The past decade has seen little improvement in the status of Israel’s women despite the fact that more women than ever before are achieving higher levels of education, according to a report to be submitted to the United Nations on Monday, International Women’s Day, by the Israel Women’s Network (IWN).
Authored by the IWN’s Director of Research and Information, Yahel Ash Kurlander, the 50-page document points out that even though they have made great strides in the field of education, are increasingly participating in the workforce and even make up a large percentage of civic employees, women still earn less, are considered poorer and are far less influential in the government than their male counterparts.
The report will be presented within the framework of the UN’s Commission on the Status of the Women Conference, or Beijing +15, currently taking place in New York. The goal of the conference is to assess the achievements made by women worldwide since the Beijing Declaration and Platform for Action 15 years ago, which set out guidelines for countries, including Israel, to advance equality, development and peace for the world’s women.
“The goal of this report is to inform United Nations members on the manners in which Israel has implemented the Beijing Declaration and curbed discrimination against women,” writes Kurlander in the report. “International pressure has proved successful in the past, such as in the struggle against trafficking in women in Israel, and we hope that this report will serve as infrastructure for international pressure to eliminate discrimination and promote women in Israel.”

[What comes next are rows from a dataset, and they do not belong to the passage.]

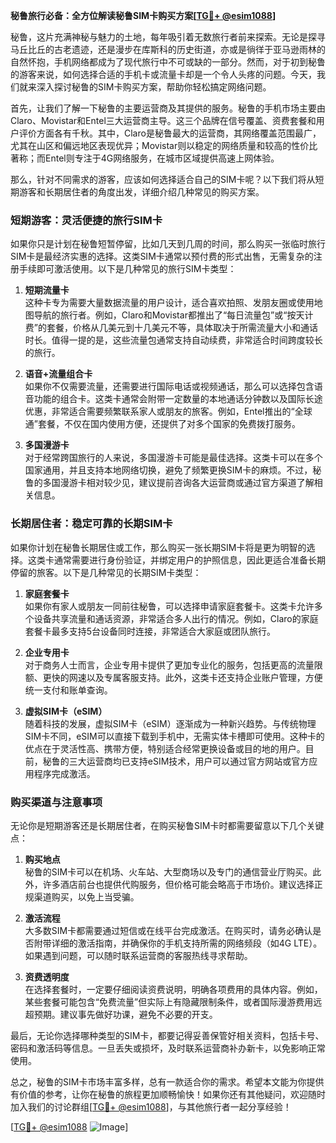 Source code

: **秘鲁旅行必备：全方位解读秘鲁SIM卡购买方案[[TG💪+ @esim1088](https://t.me/s/esim1088)]**

秘鲁，这片充满神秘与魅力的土地，每年吸引着无数旅行者前来探索。无论是探寻马丘比丘的古老遗迹，还是漫步在库斯科的历史街道，亦或是徜徉于亚马逊雨林的自然怀抱，手机网络都成为了现代旅行中不可或缺的一部分。然而，对于初到秘鲁的游客来说，如何选择合适的手机卡或流量卡却是一个令人头疼的问题。今天，我们就来深入探讨秘鲁的SIM卡购买方案，帮助你轻松搞定网络问题。

首先，让我们了解一下秘鲁的主要运营商及其提供的服务。秘鲁的手机市场主要由Claro、Movistar和Entel三大运营商主导。这三个品牌在信号覆盖、资费套餐和用户评价方面各有千秋。其中，Claro是秘鲁最大的运营商，其网络覆盖范围最广，尤其在山区和偏远地区表现优异；Movistar则以稳定的网络质量和较高的性价比著称；而Entel则专注于4G网络服务，在城市区域提供高速上网体验。

那么，针对不同需求的游客，应该如何选择适合自己的SIM卡呢？以下我们将从短期游客和长期居住者的角度出发，详细介绍几种常见的购买方案。

### 短期游客：灵活便捷的旅行SIM卡

如果你只是计划在秘鲁短暂停留，比如几天到几周的时间，那么购买一张临时旅行SIM卡是最经济实惠的选择。这类SIM卡通常以预付费的形式出售，无需复杂的注册手续即可激活使用。以下是几种常见的旅行SIM卡类型：

1. **短期流量卡**  
   这种卡专为需要大量数据流量的用户设计，适合喜欢拍照、发朋友圈或使用地图导航的旅行者。例如，Claro和Movistar都推出了“每日流量包”或“按天计费”的套餐，价格从几美元到十几美元不等，具体取决于所需流量大小和通话时长。值得一提的是，这些流量包通常支持自动续费，非常适合时间跨度较长的旅行。

2. **语音+流量组合卡**  
   如果你不仅需要流量，还需要进行国际电话或视频通话，那么可以选择包含语音功能的组合卡。这类卡通常会附带一定数量的本地通话分钟数以及国际长途优惠，非常适合需要频繁联系家人或朋友的旅客。例如，Entel推出的“全球通”套餐，不仅在国内使用方便，还提供了对多个国家的免费拨打服务。

3. **多国漫游卡**  
   对于经常跨国旅行的人来说，多国漫游卡可能是最佳选择。这类卡可以在多个国家通用，并且支持本地网络切换，避免了频繁更换SIM卡的麻烦。不过，秘鲁的多国漫游卡相对较少见，建议提前咨询各大运营商或通过官方渠道了解相关信息。

### 长期居住者：稳定可靠的长期SIM卡

如果你计划在秘鲁长期居住或工作，那么购买一张长期SIM卡将是更为明智的选择。这类卡通常需要进行身份验证，并绑定用户的护照信息，因此更适合准备长期停留的旅客。以下是几种常见的长期SIM卡类型：

1. **家庭套餐卡**  
   如果你有家人或朋友一同前往秘鲁，可以选择申请家庭套餐卡。这类卡允许多个设备共享流量和通话资源，非常适合多人出行的情况。例如，Claro的家庭套餐卡最多支持5台设备同时连接，非常适合大家庭或团队旅行。

2. **企业专用卡**  
   对于商务人士而言，企业专用卡提供了更加专业化的服务，包括更高的流量限额、更快的网速以及专属客服支持。此外，这类卡还支持企业账户管理，方便统一支付和账单查询。

3. **虚拟SIM卡（eSIM）**  
   随着科技的发展，虚拟SIM卡（eSIM）逐渐成为一种新兴趋势。与传统物理SIM卡不同，eSIM可以直接下载到手机中，无需实体卡槽即可使用。这种卡的优点在于灵活性高、携带方便，特别适合经常更换设备或目的地的用户。目前，秘鲁的三大运营商均已支持eSIM技术，用户可以通过官方网站或官方应用程序完成激活。

### 购买渠道与注意事项

无论你是短期游客还是长期居住者，在购买秘鲁SIM卡时都需要留意以下几个关键点：

1. **购买地点**  
   秘鲁的SIM卡可以在机场、火车站、大型商场以及专门的通信营业厅购买。此外，许多酒店前台也提供代购服务，但价格可能会略高于市场价。建议选择正规渠道购买，以免上当受骗。

2. **激活流程**  
   大多数SIM卡都需要通过短信或在线平台完成激活。在购买时，请务必确认是否附带详细的激活指南，并确保你的手机支持所需的网络频段（如4G LTE）。如果遇到问题，可以随时联系运营商的客服热线寻求帮助。

3. **资费透明度**  
   在选择套餐时，一定要仔细阅读资费说明，明确各项费用的具体内容。例如，某些套餐可能包含“免费流量”但实际上有隐藏限制条件，或者国际漫游费用远超预期。建议事先做好功课，避免不必要的开支。

最后，无论你选择哪种类型的SIM卡，都要记得妥善保管好相关资料，包括卡号、密码和激活码等信息。一旦丢失或损坏，及时联系运营商补办新卡，以免影响正常使用。

总之，秘鲁的SIM卡市场丰富多样，总有一款适合你的需求。希望本文能为你提供有价值的参考，让你在秘鲁的旅程更加顺畅愉快！如果你还有其他疑问，欢迎随时加入我们的讨论群组[[TG💪+ @esim1088](https://t.me/s/esim1088)]，与其他旅行者一起分享经验！

[[TG💪+ @esim1088](https://t.me/s/esim1088) ![Image](https://i.postimg.cc/4NQfJmqS/Snipaste-2025-05-13-00-14-12.png)] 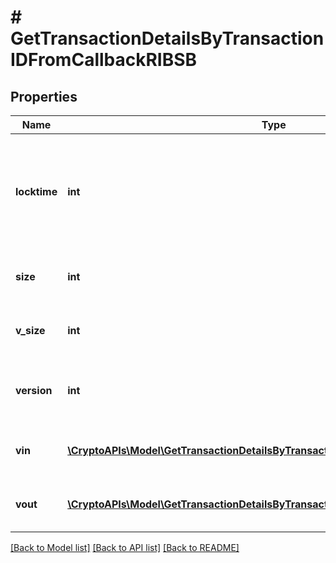 # # GetTransactionDetailsByTransactionIDFromCallbackRIBSB

## Properties

Name | Type | Description | Notes
------------ | ------------- | ------------- | -------------
**locktime** | **int** | Represents the time at which a particular transaction can be added to the blockchain. |
**size** | **int** | Represents the total size of this transaction. |
**v_size** | **int** | Represents the virtual size of this transaction. |
**version** | **int** | Represents the transaction version number. |
**vin** | [**\CryptoAPIs\Model\GetTransactionDetailsByTransactionIDFromCallbackRIBSBVin[]**](GetTransactionDetailsByTransactionIDFromCallbackRIBSBVin.md) | Represents the transaction inputs. |
**vout** | [**\CryptoAPIs\Model\GetTransactionDetailsByTransactionIDFromCallbackRIBSBVout[]**](GetTransactionDetailsByTransactionIDFromCallbackRIBSBVout.md) | Represents the transaction outputs. |

[[Back to Model list]](../../README.md#models) [[Back to API list]](../../README.md#endpoints) [[Back to README]](../../README.md)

The theme of this year’s International Women’s Day, now in its 99th year, is “Equal Rights, Equal Opportunities: Progress for all.” Key findings of the IWN Women in Israel Report
“Discrimination against women in this country is spread across all sectors of society and culture,” commented Kurlander on Friday. “It is manifested in the salaries women earn and in the dilemma between going out to work or staying at home and taking care of the children.”
In the report, Kurlander examines the advancements women have made in education and their contributions to the economy. However, she also discusses their relation to poverty; the state of young women and girls; human rights of women; violence against women; personal status laws, such as those relating to marriage; public services for advancing the status of women and women in influential positions.
Kurlander’s research found that in recent years, on average, more than 60 percent of young Jewish women pass their high school matriculation exams, compared to only 50% of the boys, and the number of women reaching higher education is more than half of all those studying for a first degree.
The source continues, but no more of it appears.